Exercise description:
Repeat the data below in full. Pictures must not be part of the copy.

Dataset content:
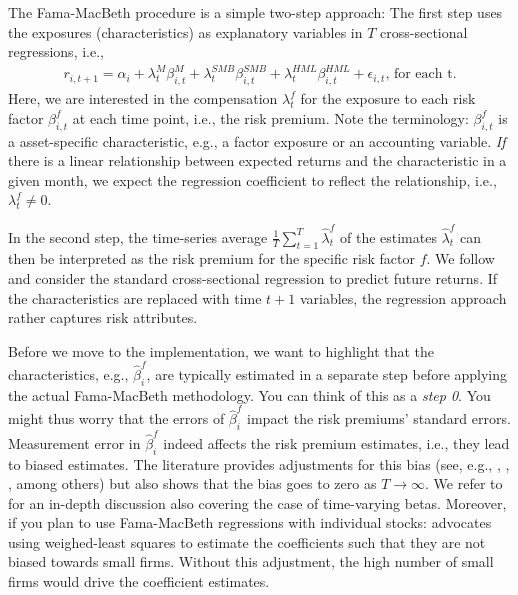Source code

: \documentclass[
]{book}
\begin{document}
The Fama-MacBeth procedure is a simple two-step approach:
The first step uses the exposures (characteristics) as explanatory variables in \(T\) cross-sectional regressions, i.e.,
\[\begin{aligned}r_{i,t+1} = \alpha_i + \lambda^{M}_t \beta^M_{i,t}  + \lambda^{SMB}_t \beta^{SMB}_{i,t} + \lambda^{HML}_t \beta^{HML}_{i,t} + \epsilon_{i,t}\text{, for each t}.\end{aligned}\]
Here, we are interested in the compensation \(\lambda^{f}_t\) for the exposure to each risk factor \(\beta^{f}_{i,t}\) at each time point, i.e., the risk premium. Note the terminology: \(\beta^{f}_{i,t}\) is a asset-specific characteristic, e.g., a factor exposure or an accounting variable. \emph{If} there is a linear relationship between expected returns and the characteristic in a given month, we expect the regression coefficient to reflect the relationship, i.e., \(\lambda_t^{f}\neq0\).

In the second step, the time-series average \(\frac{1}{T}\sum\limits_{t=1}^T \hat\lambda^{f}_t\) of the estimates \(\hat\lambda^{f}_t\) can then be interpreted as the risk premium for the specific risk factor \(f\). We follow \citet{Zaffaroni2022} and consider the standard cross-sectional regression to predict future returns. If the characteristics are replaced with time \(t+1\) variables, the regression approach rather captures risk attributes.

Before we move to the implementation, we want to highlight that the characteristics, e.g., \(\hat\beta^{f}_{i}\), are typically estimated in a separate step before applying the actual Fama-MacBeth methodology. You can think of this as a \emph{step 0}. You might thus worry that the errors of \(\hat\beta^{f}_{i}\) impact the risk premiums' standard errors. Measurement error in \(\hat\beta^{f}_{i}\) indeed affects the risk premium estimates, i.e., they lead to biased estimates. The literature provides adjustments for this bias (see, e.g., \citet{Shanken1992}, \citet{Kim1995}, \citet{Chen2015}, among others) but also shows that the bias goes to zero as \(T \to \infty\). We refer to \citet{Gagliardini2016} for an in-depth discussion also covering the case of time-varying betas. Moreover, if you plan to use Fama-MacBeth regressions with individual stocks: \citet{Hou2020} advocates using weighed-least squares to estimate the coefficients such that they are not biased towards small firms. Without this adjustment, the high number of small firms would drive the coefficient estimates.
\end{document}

Task output:
Source code

: \documentclass[
]{book}
\begin{document}
The Fama-MacBeth procedure is a simple two-step approach:
The first step uses the exposures (characteristics) as explanatory variables in \(T\) cross-sectional regressions, i.e.,
\[\begin{aligned}r_{i,t+1} = \alpha_i + \lambda^{M}_t \beta^M_{i,t}  + \lambda^{SMB}_t \beta^{SMB}_{i,t} + \lambda^{HML}_t \beta^{HML}_{i,t} + \epsilon_{i,t}\text{, for each t}.\end{aligned}\]
Here, we are interested in the compensation \(\lambda^{f}_t\) for the exposure to each risk factor \(\beta^{f}_{i,t}\) at each time point, i.e., the risk premium. Note the terminology: \(\beta^{f}_{i,t}\) is a asset-specific characteristic, e.g., a factor exposure or an accounting variable. \emph{If} there is a linear relationship between expected returns and the characteristic in a given month, we expect the regression coefficient to reflect the relationship, i.e., \(\lambda_t^{f}\neq0\).

In the second step, the time-series average \(\frac{1}{T}\sum\limits_{t=1}^T \hat\lambda^{f}_t\) of the estimates \(\hat\lambda^{f}_t\) can then be interpreted as the risk premium for the specific risk factor \(f\). We follow \citet{Zaffaroni2022} and consider the standard cross-sectional regression to predict future returns. If the characteristics are replaced with time \(t+1\) variables, the regression approach rather captures risk attributes.

Before we move to the implementation, we want to highlight that the characteristics, e.g., \(\hat\beta^{f}_{i}\), are typically estimated in a separate step before applying the actual Fama-MacBeth methodology. You can think of this as a \emph{step 0}. You might thus worry that the errors of \(\hat\beta^{f}_{i}\) impact the risk premiums' standard errors. Measurement error in \(\hat\beta^{f}_{i}\) indeed affects the risk premium estimates, i.e., they lead to biased estimates. The literature provides adjustments for this bias (see, e.g., \citet{Shanken1992}, \citet{Kim1995}, \citet{Chen2015}, among others) but also shows that the bias goes to zero as \(T \to \infty\). We refer to \citet{Gagliardini2016} for an in-depth discussion also covering the case of time-varying betas. Moreover, if you plan to use Fama-MacBeth regressions with individual stocks: \citet{Hou2020} advocates using weighed-least squares to estimate the coefficients such that they are not biased towards small firms. Without this adjustment, the high number of small firms would drive the coefficient estimates.
\end{document}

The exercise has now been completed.